I have a spark dataframe that has the following schema
StructType(
StructField(id,StringType,true),
StructField(type,StringType,true),
)
that I need to convert to avro with the following avro schema using the to_avro
function from spark-avro
like so to_avro(spark_df, jsonFormatSchema)
{
"type": "record",
"name": "Value",
"fields": [
{
"name": "id",
"type": "string"
},
{
"name": "type",
"type": "string"
},
{
"name": "x",
"type": [
"null",
"string"
],
"default": null
},
{
"name": "y",
"type": [
{
"type": "boolean",
"connect.default": false
},
"null"
],
"default": false
}
],
}
Now obviously, my spark dataframe does not have the columns x and y, how do I define the avro schema so that the avro binary my spark dataframe is serialized into will contain null/default values for those fields instead of throwing an IncompatibleSchemaException?
I thought the "null" value in the type array would take care of fields that are not present in the input spark dataframe but that turned out to be wrong.

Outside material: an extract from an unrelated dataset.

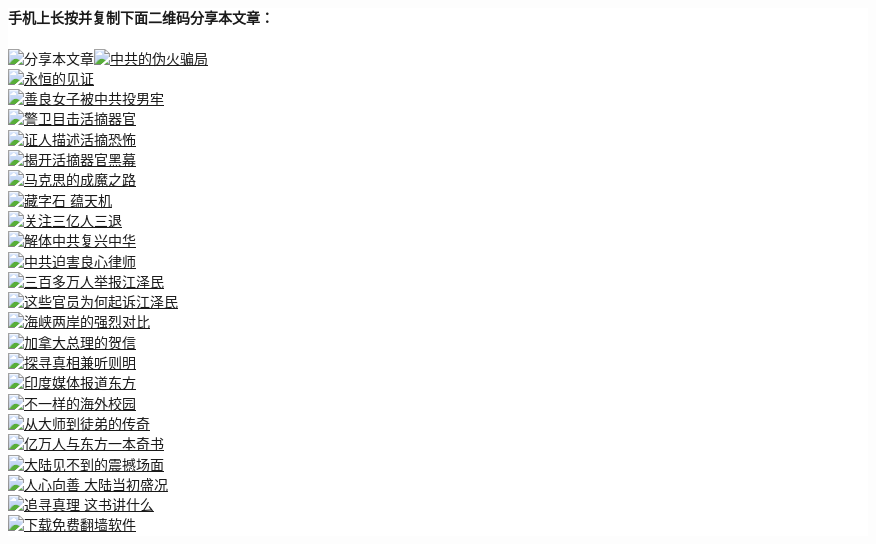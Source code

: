 <strong>手机上长按并复制下面二维码分享本文章：</strong><br><br><img src="https://quickchart.io/qr?size=256&text=https://github.com/1992513/djy/blob/master/gb/24/7/29/n14300913.md%231" title="分享本文章"></td><td VALIGN=TOP><a href="https://github.com/1992513/djy/blob/master/gb/16/1/21/n4622075.md?dfh#1" target="_blank"><img src="https://raw.githubusercontent.com/1992513/djy/master/gb/300/wei-f1.jpg" title="中共的伪火骗局"  alt="中共的伪火骗局"></a><br><a href="https://github.com/1992513/www/blob/master/README.md?dfh#9" target="_blank"><img src="https://raw.githubusercontent.com/1992513/djy/master/gb/300/yong-h.jpg" title="永恒的见证"  alt="永恒的见证"></a><br><a href="https://github.com/1992513/djy/blob/master/gb/13/9/29/n3974789.md?dfh#1" target="_blank"><img src="https://raw.githubusercontent.com/1992513/djy/master/gb/300/shang-lnz.jpg" title="善良女子被中共投男牢"  alt="善良女子被中共投男牢"></a><br><a href="https://github.com/1992513/djy/blob/master/gb/16/3/16/n4663449.md?dfh#1" target="_blank"><img src="https://raw.githubusercontent.com/1992513/djy/master/gb/300/huo-z3.jpg" title="警卫目击活摘器官"  alt="警卫目击活摘器官"></a><br><a href="https://github.com/1992513/djy/blob/master/gb/16/8/7/n8177641.md?dfh#1" target="_blank"><img src="https://raw.githubusercontent.com/1992513/djy/master/gb/300/huo-z4.jpg" title="证人描述活摘恐怖"  alt="证人描述活摘恐怖"></a><br><a href="https://github.com/1992513/djy/blob/master/gb/10/4/19/n2881569.md?dfh#1" target="_blank"><img src="https://raw.githubusercontent.com/1992513/djy/master/gb/300/huo-z1.jpg" title="揭开活摘器官黑幕"  alt="揭开活摘器官黑幕"></a><br><a href="https://github.com/1992513/djy/blob/master/gb/10/11/7/n3077476.md?dfh#1" target="_blank"><img src="https://raw.githubusercontent.com/1992513/djy/master/gb/300/ma-ks.jpg" title="马克思的成魔之路"  alt="马克思的成魔之路"></a><br><a href="https://github.com/1992513/djy/blob/master/gb/14/6/9/n4173977.md?dfh#1" target="_blank"><img src="https://raw.githubusercontent.com/1992513/djy/master/gb/300/chang-zs.jpg" title="藏字石 蕴天机"  alt="藏字石 蕴天机"></a><br><a href="https://github.com/1992513/djy/blob/master/gb/18/5/10/n10381511.md?dfh#1" target="_blank"><img src="https://raw.githubusercontent.com/1992513/djy/master/gb/300/st1.jpg" title="关注三亿人三退"  alt="关注三亿人三退"></a><br><a href="https://github.com/1992513/djy/blob/master/gb/18/3/21/n10237682.md?dfh#1" target="_blank"><img src="https://raw.githubusercontent.com/1992513/djy/master/gb/300/jie-t.jpg" title="解体中共复兴中华"  alt="解体中共复兴中华"></a><br><a href="https://github.com/1992513/djy/blob/master/gb/9/2/9/n2422991.md?dfh#1" target="_blank"><img src="https://raw.githubusercontent.com/1992513/djy/master/gb/300/gao-zs.jpg" title="中共迫害良心律师"  alt="中共迫害良心律师"></a><br><a href="https://github.com/1992513/djy/blob/master/gb/18/12/9/n10900044.md?dfh#1" target="_blank"><img src="https://raw.githubusercontent.com/1992513/djy/master/gb/300/sj1.jpg" title="三百多万人举报江泽民"  alt="三百多万人举报江泽民"></a><br><a href="https://github.com/1992513/djy/blob/master/gb/18/8/28/n10672014.md?dfh#1" target="_blank"><img src="https://raw.githubusercontent.com/1992513/djy/master/gb/300/sj2.jpg" title="这些官员为何起诉江泽民"  alt="这些官员为何起诉江泽民"></a><br><a href="https://github.com/1992513/djy/blob/master/gb/8/12/18/n2367165.md?dfh#1" target="_blank"><img src="https://raw.githubusercontent.com/1992513/djy/master/gb/300/liangan.jpg" title="海峡两岸的强烈对比"  alt="海峡两岸的强烈对比"></a><br><a href="https://github.com/1992513/djy/blob/master/gb/15/12/10/n4593139.md?dfh#1" target="_blank"><img src="https://raw.githubusercontent.com/1992513/djy/master/gb/300/jia-ndzl.jpg" title="加拿大总理的贺信"  alt="加拿大总理的贺信"></a><br><a href="https://github.com/1992513/djy/blob/master/gb/11/6/17/n3289382.md?dfh#1" target="_blank"><img src="https://raw.githubusercontent.com/1992513/djy/master/gb/300/xiao-wd.jpg" title="探寻真相兼听则明"  alt="探寻真相兼听则明"></a><br><a href="https://github.com/1992513/djy/blob/master/gb/18/10/27/n10812623.md?dfh#1" target="_blank"><img src="https://raw.githubusercontent.com/1992513/djy/master/gb/300/yindu.jpg" title="印度媒体报道东方"  alt="印度媒体报道东方"></a><br><a href="https://github.com/1992513/djy/blob/master/gb/18/6/9/n10469652.md?dfh#1" target="_blank"><img src="https://raw.githubusercontent.com/1992513/djy/master/gb/300/xie-j.jpg" title="不一样的海外校园"  alt="不一样的海外校园"></a><br><a href="https://github.com/1992513/djy/blob/master/gb/7/4/5/n1669415.md?dfh#1" target="_blank"><img src="https://raw.githubusercontent.com/1992513/djy/master/gb/300/li-up.jpg" title="从大师到徒弟的传奇"  alt="从大师到徒弟的传奇"></a><br><a href="https://github.com/1992513/djy/blob/master/gb/17/5/26/n9191512.md?dfh#1" target="_blank"><img src="https://raw.githubusercontent.com/1992513/djy/master/gb/300/zfl2.jpg" title="亿万人与东方一本奇书"  alt="亿万人与东方一本奇书"></a><br><a href="https://github.com/1992513/djy/blob/master/gb/13/11/27/n4020290.md?dfh#1" target="_blank"><img src="https://raw.githubusercontent.com/1992513/djy/master/gb/300/zhen-h.jpg" title="大陆见不到的震撼场面"  alt="大陆见不到的震撼场面"></a><br><a href="https://github.com/1992513/djy/blob/master/gb/15/7/17/n4482910.md?dfh#1" target="_blank"><img src="https://raw.githubusercontent.com/1992513/djy/master/gb/300/dalu-sk.jpg" title="人心向善 大陆当初盛况"  alt="人心向善 大陆当初盛况"></a><br><a href="https://github.com/1992513/djy/blob/master/gb/19/1/5/n10955468.md?dfh#1" target="_blank"><img src="https://raw.githubusercontent.com/1992513/djy/master/gb/300/zfl1.jpg" title="追寻真理 这书讲什么"  alt="追寻真理 这书讲什么"></a><br><a href="https://github.com/1992513/www/blob/master/README.md?dfh#1" target="_blank"><img src="https://raw.githubusercontent.com/1992513/djy/master/gb/300/fq1.jpg" title="下载免费翻墙软件"  alt="下载免费翻墙软件"></a><br></td></tr></table>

The problem is that default values are only used when decoding, not encoding. See this section in the specification: https://avro.apache.org/docs/current/specification/#schema-record
Specifically this part:
A default value for this field, only used when reading instances that lack the field for schema evolution purposes. The presence of a default value does not make the field optional at encoding time.